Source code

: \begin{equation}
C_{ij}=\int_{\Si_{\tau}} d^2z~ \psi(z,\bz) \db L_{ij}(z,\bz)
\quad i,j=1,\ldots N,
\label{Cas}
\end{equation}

• [What is being asked] Repeat the listing exactly.

• [Task output]
Source code

: \begin{equation}
C_{ij}=\int_{\Si_{\tau}} d^2z~ \psi(z,\bz) \db L_{ij}(z,\bz)
\quad i,j=1,\ldots N,
\label{Cas}
\end{equation}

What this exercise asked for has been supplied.